§ **Dataset entries**
:::

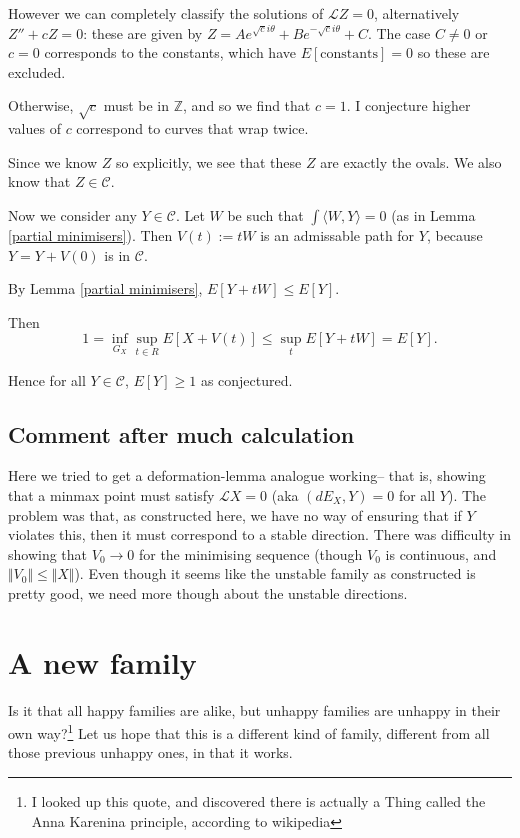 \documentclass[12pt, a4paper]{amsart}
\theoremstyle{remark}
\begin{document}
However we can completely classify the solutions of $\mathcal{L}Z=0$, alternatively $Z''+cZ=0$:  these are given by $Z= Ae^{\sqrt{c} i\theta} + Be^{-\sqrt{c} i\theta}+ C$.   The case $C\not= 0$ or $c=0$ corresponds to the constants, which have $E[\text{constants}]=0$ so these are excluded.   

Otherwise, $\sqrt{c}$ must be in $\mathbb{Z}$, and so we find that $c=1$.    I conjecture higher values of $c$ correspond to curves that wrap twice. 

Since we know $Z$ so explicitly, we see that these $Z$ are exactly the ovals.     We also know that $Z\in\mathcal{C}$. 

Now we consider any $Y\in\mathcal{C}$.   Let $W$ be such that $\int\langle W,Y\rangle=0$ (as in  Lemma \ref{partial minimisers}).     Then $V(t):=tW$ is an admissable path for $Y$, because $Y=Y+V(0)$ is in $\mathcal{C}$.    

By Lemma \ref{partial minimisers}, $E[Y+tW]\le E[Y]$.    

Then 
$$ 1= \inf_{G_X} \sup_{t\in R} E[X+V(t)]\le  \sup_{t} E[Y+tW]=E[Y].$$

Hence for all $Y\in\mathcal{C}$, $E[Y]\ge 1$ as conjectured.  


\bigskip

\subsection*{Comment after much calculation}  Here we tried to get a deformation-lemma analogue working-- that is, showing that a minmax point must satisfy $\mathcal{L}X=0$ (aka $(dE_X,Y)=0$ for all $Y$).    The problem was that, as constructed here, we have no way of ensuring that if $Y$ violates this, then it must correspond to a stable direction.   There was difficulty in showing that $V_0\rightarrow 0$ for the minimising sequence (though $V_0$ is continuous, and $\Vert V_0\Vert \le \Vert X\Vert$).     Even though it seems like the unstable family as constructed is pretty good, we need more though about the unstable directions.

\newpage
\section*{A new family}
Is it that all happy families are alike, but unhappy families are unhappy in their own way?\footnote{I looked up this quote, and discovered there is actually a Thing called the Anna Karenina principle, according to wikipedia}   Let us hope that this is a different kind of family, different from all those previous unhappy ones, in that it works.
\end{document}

:::

§ **BRIEF**
Copy the records above exactly. The pictures are not part of the copy.

§ **RESPONSE AREA**
 \documentclass[12pt, a4paper]{amsart}
\theoremstyle{remark}
\begin{document}
However we can completely classify the solutions of $\mathcal{L}Z=0$, alternatively $Z''+cZ=0$:  these are given by $Z= Ae^{\sqrt{c} i\theta} + Be^{-\sqrt{c} i\theta}+ C$.   The case $C\not= 0$ or $c=0$ corresponds to the constants, which have $E[\text{constants}]=0$ so these are excluded.   

Otherwise, $\sqrt{c}$ must be in $\mathbb{Z}$, and so we find that $c=1$.    I conjecture higher values of $c$ correspond to curves that wrap twice. 

Since we know $Z$ so explicitly, we see that these $Z$ are exactly the ovals.     We also know that $Z\in\mathcal{C}$. 

Now we consider any $Y\in\mathcal{C}$.   Let $W$ be such that $\int\langle W,Y\rangle=0$ (as in  Lemma \ref{partial minimisers}).     Then $V(t):=tW$ is an admissable path for $Y$, because $Y=Y+V(0)$ is in $\mathcal{C}$.    

By Lemma \ref{partial minimisers}, $E[Y+tW]\le E[Y]$.    

Then 
$$ 1= \inf_{G_X} \sup_{t\in R} E[X+V(t)]\le  \sup_{t} E[Y+tW]=E[Y].$$

Hence for all $Y\in\mathcal{C}$, $E[Y]\ge 1$ as conjectured.  


\bigskip

\subsection*{Comment after much calculation}  Here we tried to get a deformation-lemma analogue working-- that is, showing that a minmax point must satisfy $\mathcal{L}X=0$ (aka $(dE_X,Y)=0$ for all $Y$).    The problem was that, as constructed here, we have no way of ensuring that if $Y$ violates this, then it must correspond to a stable direction.   There was difficulty in showing that $V_0\rightarrow 0$ for the minimising sequence (though $V_0$ is continuous, and $\Vert V_0\Vert \le \Vert X\Vert$).     Even though it seems like the unstable family as constructed is pretty good, we need more though about the unstable directions.

\newpage
\section*{A new family}
Is it that all happy families are alike, but unhappy families are unhappy in their own way?\footnote{I looked up this quote, and discovered there is actually a Thing called the Anna Karenina principle, according to wikipedia}   Let us hope that this is a different kind of family, different from all those previous unhappy ones, in that it works.
\end{document}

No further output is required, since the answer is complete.